# [Plain-text document sources]
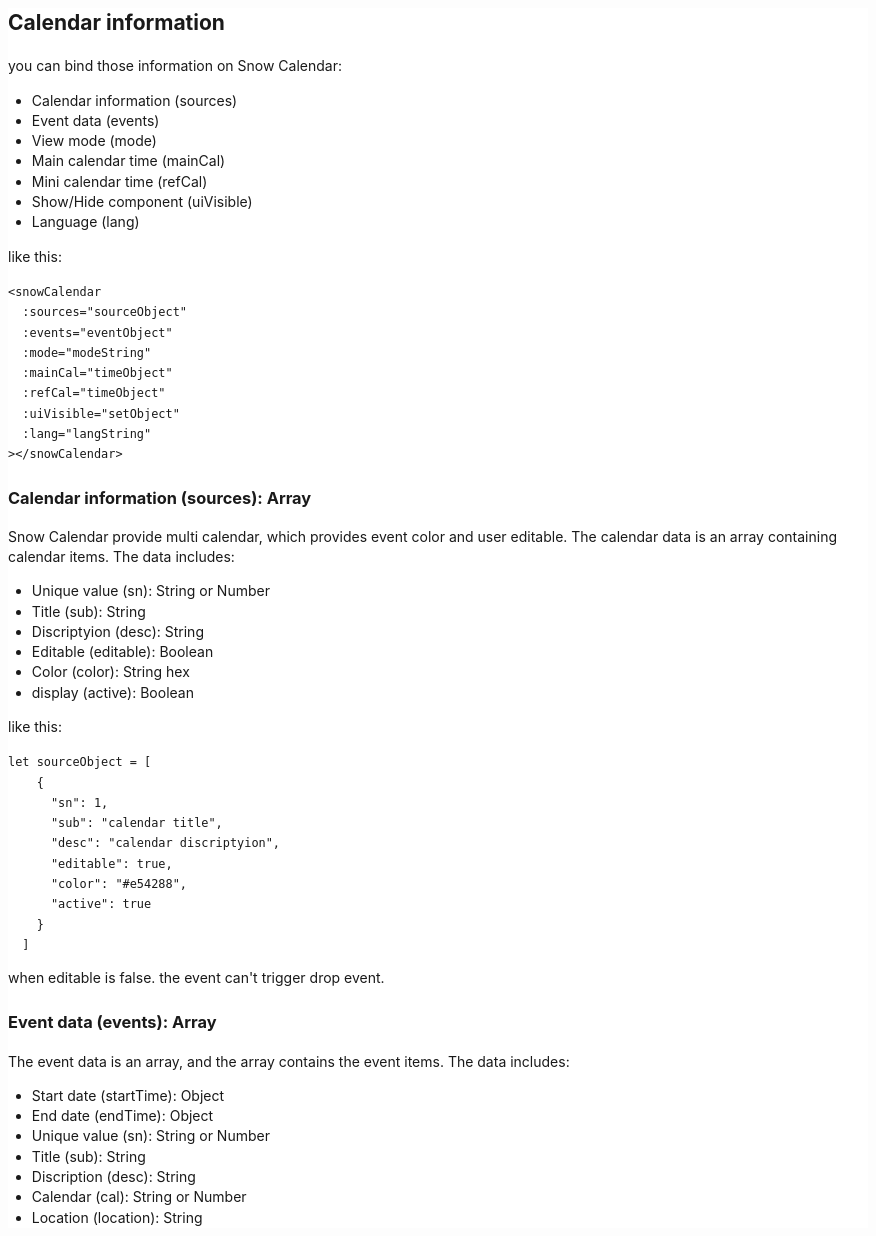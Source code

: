 
## Calendar information
you can bind those information on Snow Calendar:
* Calendar information (sources)
* Event data (events)
* View mode (mode)
* Main calendar time (mainCal)
* Mini calendar time (refCal)
* Show/Hide component (uiVisible)
* Language (lang)

like this:
```
<snowCalendar
  :sources="sourceObject"
  :events="eventObject"
  :mode="modeString"
  :mainCal="timeObject"
  :refCal="timeObject"
  :uiVisible="setObject"
  :lang="langString"
></snowCalendar>
```

### Calendar information (sources): Array
Snow Calendar provide multi calendar, which provides event color and user editable.
The calendar data is an array containing calendar items. The data includes:
* Unique value (sn): String or Number
* Title (sub): String
* Discriptyion (desc): String
* Editable (editable): Boolean
* Color (color): String hex
* display (active): Boolean

like this:
```
let sourceObject = [
    {
      "sn": 1,
      "sub": "calendar title",
      "desc": "calendar discriptyion",
      "editable": true,
      "color": "#e54288",
      "active": true
    }
  ]
```
when editable is false. the event can't trigger drop event.

### Event data (events): Array
The event data is an array, and the array contains the event items. The data includes:
* Start date (startTime): Object
* End date (endTime): Object
* Unique value (sn): String or Number
* Title (sub): String
* Discription (desc): String
* Calendar (cal): String or Number
* Location (location): String

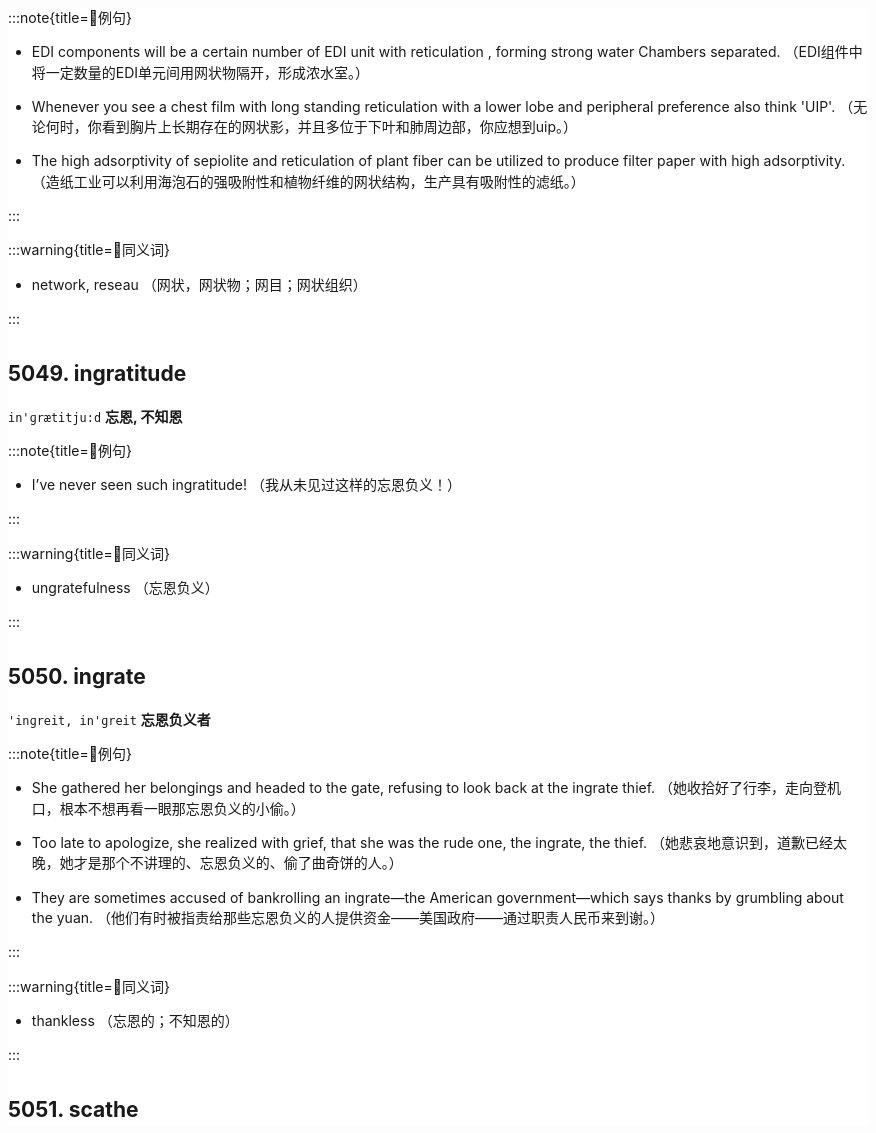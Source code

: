:::note{title=🎤例句}

- EDI components will be a certain number of EDI unit with reticulation , forming strong water Chambers separated. （EDI组件中将一定数量的EDI单元间用网状物隔开，形成浓水室。）

- Whenever you see a chest film with long standing reticulation with a lower lobe and peripheral preference also think 'UIP'. （无论何时，你看到胸片上长期存在的网状影，并且多位于下叶和肺周边部，你应想到uip。）

- The high adsorptivity of sepiolite and reticulation of plant fiber can be utilized to produce filter paper with high adsorptivity. （造纸工业可以利用海泡石的强吸附性和植物纤维的网状结构，生产具有吸附性的滤纸。）

:::

:::warning{title=🤔同义词}

- network, reseau （网状，网状物；网目；网状组织）

:::


## 5049. ingratitude

`in'ɡrætitju:d`  **忘恩, 不知恩**

:::note{title=🎤例句}

- I’ve never seen such ingratitude! （我从未见过这样的忘恩负义！）

:::

:::warning{title=🤔同义词}

- ungratefulness （忘恩负义）

:::


## 5050. ingrate

`'inɡreit, in'ɡreit`  **忘恩负义者**

:::note{title=🎤例句}

- She gathered her belongings and headed to the gate, refusing to look back at the ingrate thief. （她收拾好了行李，走向登机口，根本不想再看一眼那忘恩负义的小偷。）

- Too late to apologize, she realized with grief, that she was the rude one, the ingrate, the thief. （她悲哀地意识到，道歉已经太晚，她才是那个不讲理的、忘恩负义的、偷了曲奇饼的人。）

- They are sometimes accused of bankrolling an ingrate—the American government—which says thanks by grumbling about the yuan. （他们有时被指责给那些忘恩负义的人提供资金——美国政府——通过职责人民币来到谢。）

:::

:::warning{title=🤔同义词}

- thankless （忘恩的；不知恩的）

:::


## 5051. scathe
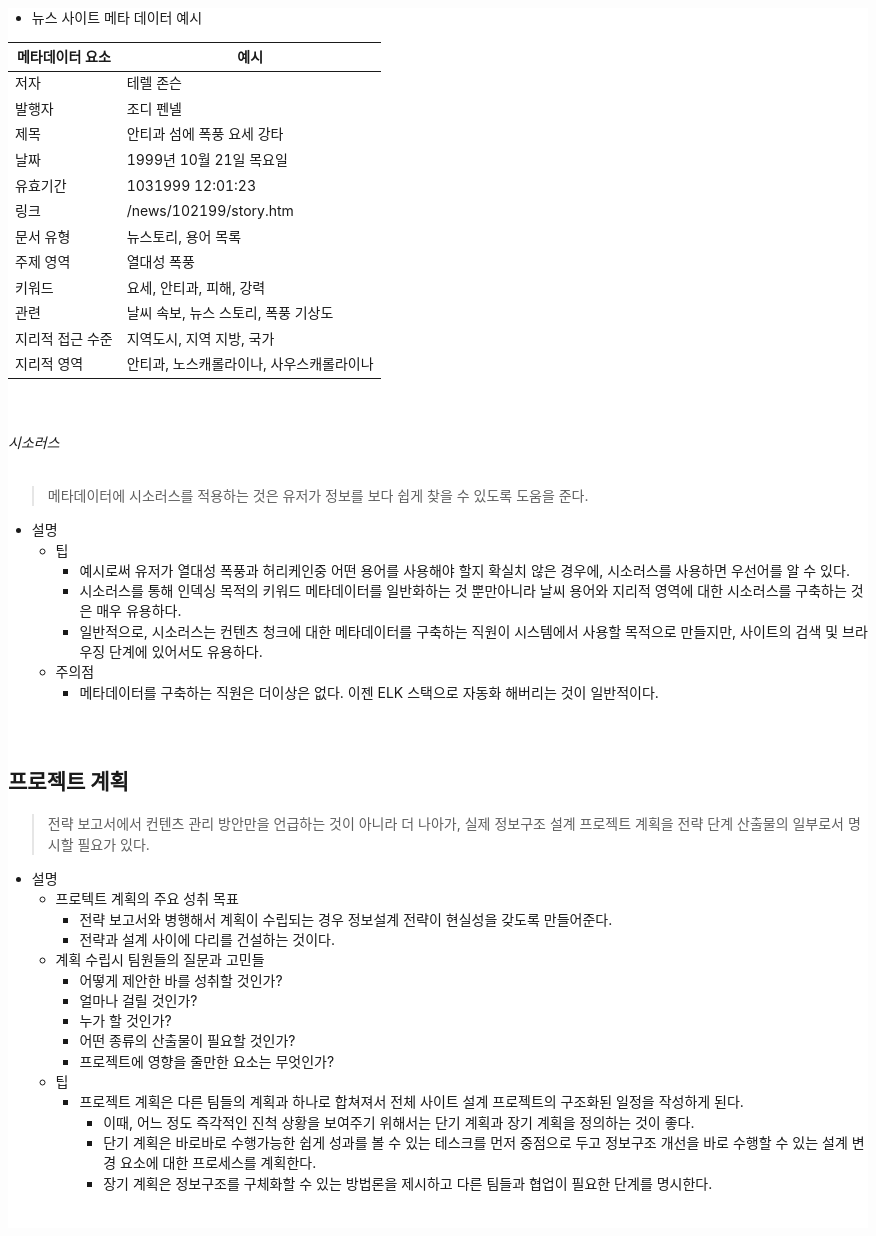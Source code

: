 + 뉴스 사이트 메타 데이터 예시

| 메타데이터 요소  | 예시                                |
| ---------------- | ----------------------------------- |
| 저자             | 테렐 존슨                           |
| 발행자           | 조디 펜넬                           |
| 제목             | 안티과 섬에 폭풍 요세 강타          |
| 날짜             | 1999년 10월 21일 목요일             |
| 유효기간         | 1031999 12:01:23                    |
| 링크             | /news/102199/story.htm              |
| 문서 유형        | 뉴스토리, 용어 목록                 |
| 주제 영역        | 열대성 폭풍                         |
| 키워드           | 요세, 안티과, 피해, 강력            |
| 관련             | 날씨 속보, 뉴스 스토리, 폭풍 기상도 |
| 지리적 접근 수준 | 지역도시, 지역 지방, 국가           |
| 지리적 영역      | 안티과, 노스캐롤라이나, 사우스캐롤라이나                                    |

&emsp;&emsp;

###### 시소러스

> 메타데이터에 시소러스를 적용하는 것은 유저가 정보를 보다 쉽게 찾을 수 있도록 도움을 준다.

+ 설명
	+ 팁
		+ 예시로써 유저가 열대성 폭풍과 허리케인중 어떤 용어를 사용해야 할지 확실치 않은 경우에, 시소러스를 사용하면 우선어를 알 수 있다.
		+ 시소러스를 통해 인덱싱 목적의 키워드 메타데이터를 일반화하는 것 뿐만아니라 날씨 용어와 지리적 영역에 대한 시소러스를 구축하는 것은 매우 유용하다.
		+ 일반적으로, 시소러스는 컨텐츠 청크에 대한 메타데이터를 구축하는 직원이 시스템에서 사용할 목적으로 만들지만, 사이트의 검색 및 브라우징 단계에 있어서도 유용하다.
	+ 주의점
		+ 메타데이터를 구축하는 직원은 더이상은 없다. 이젠 ELK 스택으로 자동화 해버리는 것이 일반적이다.


<br>

## 프로젝트 계획

> 전략 보고서에서 컨텐츠 관리 방안만을 언급하는 것이 아니라 더 나아가, 실제 정보구조 설계 프로젝트 계획을 전략 단계 산출물의 일부로서 명시할 필요가 있다.

+ 설명
	+ 프로텍트 계획의 주요 성취 목표
		+ 전략 보고서와 병행해서 계획이 수립되는 경우 정보설계 전략이 현실성을 갖도록 만들어준다.
		+ 전략과 설계 사이에 다리를 건설하는 것이다.
	+ 계획 수립시 팀원들의 질문과 고민들
		+ 어떻게 제안한 바를 성취할 것인가?
		+ 얼마나 걸릴 것인가?
		+ 누가 할 것인가?
		+ 어떤 종류의 산출물이 필요할 것인가?
		+ 프로젝트에 영향을 줄만한 요소는 무엇인가?
	+ 팁
		+ 프로젝트 계획은 다른 팀들의 계획과 하나로 합쳐져서 전체 사이트 설계 프로젝트의 구조화된 일정을 작성하게 된다.
			+ 이때, 어느 정도 즉각적인 진척 상황을 보여주기 위해서는 단기 계획과 장기 계획을 정의하는 것이 좋다.
			+ 단기 계획은 바로바로 수행가능한 쉽게 성과를 볼 수 있는 테스크를 먼저 중점으로 두고 정보구조 개선을 바로 수행할 수 있는 설계 변경 요소에 대한 프로세스를 계획한다.
			+ 장기 계획은 정보구조를 구체화할 수 있는 방법론을 제시하고 다른 팀들과 협업이 필요한 단계를 명시한다.
<br>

# [TASK PROMPT]
Which lines above hold the string "시소러스를"? Show each of them.

# [RESPONSE BELOW]
> 메타데이터에 시소러스를 적용하는 것은 유저가 정보를 보다 쉽게 찾을 수 있도록 도움을 준다.
		+ 예시로써 유저가 열대성 폭풍과 허리케인중 어떤 용어를 사용해야 할지 확실치 않은 경우에, 시소러스를 사용하면 우선어를 알 수 있다.
		+ 시소러스를 통해 인덱싱 목적의 키워드 메타데이터를 일반화하는 것 뿐만아니라 날씨 용어와 지리적 영역에 대한 시소러스를 구축하는 것은 매우 유용하다.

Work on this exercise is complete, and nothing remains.